(205a) Atomically Precise Gold Clusters with Modulated Ligand and Support Environment for Oxidation Catalysis

Kapil, N., University College London
Nigra, M. M., The University of Utah
Coppens, M. O., University College London
Noble metal atom clusters have gained a lot of attention recently, because of their fascinating properties that emerge due to their unique electronic and geometric structures. These clusters find broad applications in fields ranging from catalysis to biomedicine. Different methodologies have been developed to synthesise and stabilise monodisperse atomic clusters. The most common method of preparation is colloidal preparation, which generally employs stabilizing ligands (mainly surfactants, ionic liquids, organic moieties) to prevent them from aggregating. In preparing these clusters, the metal-ligand interactions play a very important role to tune the electronic structure, which influences their final properties, especially in catalysis.

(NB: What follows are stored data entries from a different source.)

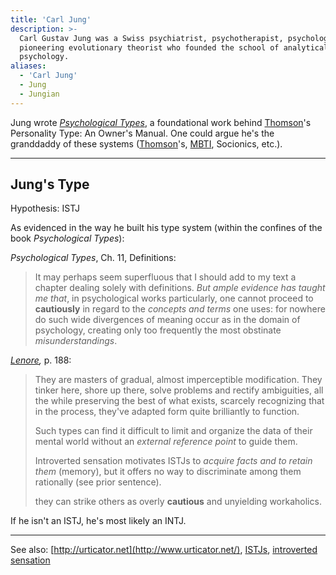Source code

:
 ```yaml
---
title: 'Carl Jung'
description: >-
  Carl Gustav Jung was a Swiss psychiatrist, psychotherapist, psychologist and
  pioneering evolutionary theorist who founded the school of analytical
  psychology.
aliases:
  - 'Carl Jung'
  - Jung
  - Jungian
---
```


Jung wrote [_Psychological Types_](https://www.amazon.ca/Psychological-Types-Carl-Jung/dp/1138687421), a foundational work behind [Thomson](/wiki/people-and-systems/lenore-thomson)'s Personality Type: An Owner's Manual. One could argue he's the granddaddy of these systems ([Thomson](./lenore-thomson.md)'s, [MBTI](./myers-briggs.md), Socionics, etc.).

---

## Jung's Type

Hypothesis: ISTJ

As evidenced in the way he built his type system (within the confines of the book _Psychological Types_):

_Psychological Types_, Ch. 11, Definitions:

> It may perhaps seem superfluous that I should add to my text a chapter dealing solely with definitions. _But ample evidence has taught me that_, in psychological works particularly, one cannot proceed to **cautiously** in regard to the _concepts and terms_ one uses: for nowhere do such wide divergences of meaning occur as in the domain of psychology, creating only too frequently the most obstinate _misunderstandings_.

[_Lenore_](/wiki/people-and-systems/lenore-thomson)_,_ p. 188:

> They are masters of gradual, almost imperceptible modification. They tinker here, shore up there, solve problems and rectify ambiguities, all the while preserving the best of what exists, scarcely recognizing that in the process, they've adapted form quite brilliantly to function.
>
> Such types can find it difficult to limit and organize the data of their mental world without an _external reference point_ to guide them.
>
> Introverted sensation motivates ISTJs to _acquire facts and to retain them_ (memory), but it offers no way to discriminate among them rationally (see prior sentence).
>
> they can strike others as overly **cautious** and unyielding workaholics.

If he isn't an ISTJ, he's most likely an INTJ.

---

See also: [http://urticator.net](http://www.urticator.net/), [ISTJs](https://web.archive.org/web/20071215001911/http://greenlightwiki.com/lenore-exegesis/ISTJs), [introverted sensation](../function-attitude/attitudes/introverted-sensation.md)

Herein, we report a facile, one-pot methodology to synthesize very stable, atomically precise gold clusters (< 2 nm core size) using triphenylphosphine as a stabilizing ligand. In addition to batch synthesis, we also employ a continuous microfluidic system. The latter has various advantages over the batch system, such as controlled mixing and a narrow residence time distribution. Gold (I) precursors of varying steric hindrance were used to tune the final size of the gold clusters and to understand the role of bound organic ligands. UV/Vis spectroscopy and electron microscopy (HAADF-STEM) are used to determine the particle size. A relationship has been discovered that correlates the steric hindrance around the metal to the final size of the nanoparticles. The synthesized gold clusters are successfully dispersed onto different metal oxide supports, such as TiO2, ordered mesoporous silica SBA-15 and disordered SiO2, without any alteration in the final size of the immobilized gold clusters. The catalytic activity of these supported gold clusters in the conversion of benzyl alcohol to benzaldehyde and propylene to propylene epoxide is presented. The effect of the different ligands and the support materials on the catalytic activity of these small gold clusters will be demonstrated.